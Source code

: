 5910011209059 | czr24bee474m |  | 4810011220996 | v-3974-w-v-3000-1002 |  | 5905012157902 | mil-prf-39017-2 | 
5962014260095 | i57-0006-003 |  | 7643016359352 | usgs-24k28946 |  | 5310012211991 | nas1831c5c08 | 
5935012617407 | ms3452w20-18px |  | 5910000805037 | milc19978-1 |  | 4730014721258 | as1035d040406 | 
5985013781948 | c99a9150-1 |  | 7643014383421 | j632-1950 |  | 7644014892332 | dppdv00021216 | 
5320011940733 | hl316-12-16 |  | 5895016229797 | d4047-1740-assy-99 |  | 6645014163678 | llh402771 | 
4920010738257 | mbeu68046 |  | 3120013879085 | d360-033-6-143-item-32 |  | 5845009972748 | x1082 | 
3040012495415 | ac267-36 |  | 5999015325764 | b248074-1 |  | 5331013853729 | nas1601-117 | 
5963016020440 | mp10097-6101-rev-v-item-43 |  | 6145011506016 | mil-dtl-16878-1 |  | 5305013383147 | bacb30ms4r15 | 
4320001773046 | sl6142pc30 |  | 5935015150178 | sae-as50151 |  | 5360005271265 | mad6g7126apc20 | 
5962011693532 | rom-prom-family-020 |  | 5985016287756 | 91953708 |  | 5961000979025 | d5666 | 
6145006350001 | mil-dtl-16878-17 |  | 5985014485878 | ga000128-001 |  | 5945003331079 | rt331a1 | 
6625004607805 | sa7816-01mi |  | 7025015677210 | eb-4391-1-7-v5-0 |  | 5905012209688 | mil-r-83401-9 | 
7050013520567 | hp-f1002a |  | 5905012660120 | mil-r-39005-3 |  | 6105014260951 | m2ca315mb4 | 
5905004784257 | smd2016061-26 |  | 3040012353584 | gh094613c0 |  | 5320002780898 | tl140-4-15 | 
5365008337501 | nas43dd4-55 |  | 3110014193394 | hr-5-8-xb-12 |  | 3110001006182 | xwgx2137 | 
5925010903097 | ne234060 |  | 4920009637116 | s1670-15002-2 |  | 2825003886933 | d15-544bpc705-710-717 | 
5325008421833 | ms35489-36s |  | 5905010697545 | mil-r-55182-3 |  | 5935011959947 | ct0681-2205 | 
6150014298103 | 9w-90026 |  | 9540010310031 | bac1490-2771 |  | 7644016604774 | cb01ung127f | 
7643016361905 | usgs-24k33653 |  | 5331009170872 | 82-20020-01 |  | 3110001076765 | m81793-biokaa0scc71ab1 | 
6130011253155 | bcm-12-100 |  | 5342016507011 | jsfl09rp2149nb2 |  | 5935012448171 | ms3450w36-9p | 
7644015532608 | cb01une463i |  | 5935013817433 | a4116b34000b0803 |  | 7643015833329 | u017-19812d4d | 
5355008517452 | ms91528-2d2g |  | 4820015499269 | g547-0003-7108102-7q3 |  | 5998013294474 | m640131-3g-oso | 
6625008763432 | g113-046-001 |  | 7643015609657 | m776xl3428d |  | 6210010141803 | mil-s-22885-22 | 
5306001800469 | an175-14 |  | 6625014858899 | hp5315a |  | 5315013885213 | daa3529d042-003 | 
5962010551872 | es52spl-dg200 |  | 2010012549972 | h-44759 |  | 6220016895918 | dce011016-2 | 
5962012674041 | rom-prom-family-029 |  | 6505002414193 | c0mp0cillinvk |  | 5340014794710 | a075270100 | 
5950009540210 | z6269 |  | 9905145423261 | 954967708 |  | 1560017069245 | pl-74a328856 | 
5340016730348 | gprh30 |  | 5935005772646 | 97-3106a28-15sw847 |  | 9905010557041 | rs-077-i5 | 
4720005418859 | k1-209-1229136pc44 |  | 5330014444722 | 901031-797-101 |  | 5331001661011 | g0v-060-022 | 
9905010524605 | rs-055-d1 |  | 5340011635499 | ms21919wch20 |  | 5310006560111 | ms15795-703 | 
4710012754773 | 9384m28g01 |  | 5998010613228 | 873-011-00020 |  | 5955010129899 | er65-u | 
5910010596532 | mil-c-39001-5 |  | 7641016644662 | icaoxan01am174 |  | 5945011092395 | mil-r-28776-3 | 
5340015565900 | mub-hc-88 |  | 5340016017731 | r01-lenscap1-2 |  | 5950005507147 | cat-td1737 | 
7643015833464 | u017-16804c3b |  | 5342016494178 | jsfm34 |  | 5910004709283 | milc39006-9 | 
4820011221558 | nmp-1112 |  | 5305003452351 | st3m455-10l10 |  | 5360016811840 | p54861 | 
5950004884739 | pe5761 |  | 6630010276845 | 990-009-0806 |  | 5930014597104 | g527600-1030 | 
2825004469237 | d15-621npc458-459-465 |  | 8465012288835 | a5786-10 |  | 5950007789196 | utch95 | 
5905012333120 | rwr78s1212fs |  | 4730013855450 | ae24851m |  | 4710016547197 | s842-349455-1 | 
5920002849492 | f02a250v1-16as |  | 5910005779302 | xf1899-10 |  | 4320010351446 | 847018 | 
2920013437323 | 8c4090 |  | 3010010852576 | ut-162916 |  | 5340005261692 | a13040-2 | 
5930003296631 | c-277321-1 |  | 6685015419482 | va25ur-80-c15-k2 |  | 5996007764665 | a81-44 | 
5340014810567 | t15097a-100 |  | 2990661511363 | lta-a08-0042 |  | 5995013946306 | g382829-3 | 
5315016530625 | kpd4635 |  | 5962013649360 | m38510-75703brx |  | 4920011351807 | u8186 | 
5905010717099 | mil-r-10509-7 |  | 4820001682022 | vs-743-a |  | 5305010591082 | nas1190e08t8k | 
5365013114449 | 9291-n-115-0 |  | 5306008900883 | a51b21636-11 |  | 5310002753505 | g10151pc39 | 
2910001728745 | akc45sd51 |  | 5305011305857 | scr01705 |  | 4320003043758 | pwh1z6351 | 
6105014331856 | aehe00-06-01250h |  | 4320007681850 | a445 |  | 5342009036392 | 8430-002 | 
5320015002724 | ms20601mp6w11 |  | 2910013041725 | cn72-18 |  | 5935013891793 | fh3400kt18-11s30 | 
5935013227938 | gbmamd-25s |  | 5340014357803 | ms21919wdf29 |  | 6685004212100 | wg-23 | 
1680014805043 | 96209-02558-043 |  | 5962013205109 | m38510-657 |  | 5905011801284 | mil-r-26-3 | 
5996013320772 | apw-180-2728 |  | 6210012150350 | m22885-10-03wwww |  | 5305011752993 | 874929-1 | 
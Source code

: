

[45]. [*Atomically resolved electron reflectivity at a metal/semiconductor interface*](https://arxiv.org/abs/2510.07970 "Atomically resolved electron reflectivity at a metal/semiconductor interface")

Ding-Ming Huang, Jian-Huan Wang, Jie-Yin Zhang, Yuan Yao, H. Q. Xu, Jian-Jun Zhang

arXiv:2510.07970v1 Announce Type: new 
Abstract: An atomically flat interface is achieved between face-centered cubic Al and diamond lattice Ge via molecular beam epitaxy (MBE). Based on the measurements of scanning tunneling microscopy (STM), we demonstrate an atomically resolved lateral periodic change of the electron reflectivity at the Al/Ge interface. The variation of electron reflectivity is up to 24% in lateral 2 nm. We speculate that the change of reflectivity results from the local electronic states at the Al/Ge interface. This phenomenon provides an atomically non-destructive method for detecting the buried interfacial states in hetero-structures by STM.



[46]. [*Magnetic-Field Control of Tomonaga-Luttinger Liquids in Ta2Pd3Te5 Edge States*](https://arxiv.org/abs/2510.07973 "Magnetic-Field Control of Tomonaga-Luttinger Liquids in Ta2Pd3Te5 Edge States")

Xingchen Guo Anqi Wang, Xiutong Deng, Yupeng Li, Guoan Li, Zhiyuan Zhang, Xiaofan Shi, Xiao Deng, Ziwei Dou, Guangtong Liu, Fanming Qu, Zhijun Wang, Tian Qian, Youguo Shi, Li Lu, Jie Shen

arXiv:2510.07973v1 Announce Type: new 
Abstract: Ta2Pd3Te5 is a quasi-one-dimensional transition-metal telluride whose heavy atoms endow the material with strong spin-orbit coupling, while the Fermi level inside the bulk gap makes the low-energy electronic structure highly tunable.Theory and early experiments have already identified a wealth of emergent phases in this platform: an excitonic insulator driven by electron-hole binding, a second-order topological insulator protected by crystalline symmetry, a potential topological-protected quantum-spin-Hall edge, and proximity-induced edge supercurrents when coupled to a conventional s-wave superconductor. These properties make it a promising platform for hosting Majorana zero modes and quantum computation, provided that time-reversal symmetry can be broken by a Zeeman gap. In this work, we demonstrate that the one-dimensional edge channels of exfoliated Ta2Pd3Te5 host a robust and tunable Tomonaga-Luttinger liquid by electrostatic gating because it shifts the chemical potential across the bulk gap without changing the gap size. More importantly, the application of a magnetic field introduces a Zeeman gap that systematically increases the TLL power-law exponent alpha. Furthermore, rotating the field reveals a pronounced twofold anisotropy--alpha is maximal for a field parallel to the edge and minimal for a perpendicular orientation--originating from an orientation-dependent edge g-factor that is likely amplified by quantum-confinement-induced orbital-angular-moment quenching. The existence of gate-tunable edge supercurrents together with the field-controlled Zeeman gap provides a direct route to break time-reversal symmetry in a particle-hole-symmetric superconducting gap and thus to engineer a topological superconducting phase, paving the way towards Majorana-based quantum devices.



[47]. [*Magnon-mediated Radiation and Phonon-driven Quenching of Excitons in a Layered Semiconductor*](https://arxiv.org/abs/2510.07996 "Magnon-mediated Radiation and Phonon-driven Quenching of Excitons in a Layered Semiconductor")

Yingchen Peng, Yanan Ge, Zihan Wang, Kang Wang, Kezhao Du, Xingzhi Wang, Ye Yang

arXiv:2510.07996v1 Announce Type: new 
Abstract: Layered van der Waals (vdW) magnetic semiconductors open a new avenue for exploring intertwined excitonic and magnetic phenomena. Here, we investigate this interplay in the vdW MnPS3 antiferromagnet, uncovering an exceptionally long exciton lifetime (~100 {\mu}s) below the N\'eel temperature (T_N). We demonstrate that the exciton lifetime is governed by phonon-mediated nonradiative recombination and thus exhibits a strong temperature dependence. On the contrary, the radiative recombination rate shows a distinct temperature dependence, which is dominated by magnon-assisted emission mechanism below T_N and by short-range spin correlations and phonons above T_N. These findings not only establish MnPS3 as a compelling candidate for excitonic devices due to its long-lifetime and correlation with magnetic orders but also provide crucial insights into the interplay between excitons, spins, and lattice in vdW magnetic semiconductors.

--

» **Required work**:
When the word "family" appears in a line of the listing, copy that line.

» **Answer to this task**:
5962011693532 | rom-prom-family-020 |  | 5985016287756 | 91953708 |  | 5961000979025 | d5666 | 
5962012674041 | rom-prom-family-029 |  | 6505002414193 | c0mp0cillinvk |  | 5340014794710 | a075270100 | 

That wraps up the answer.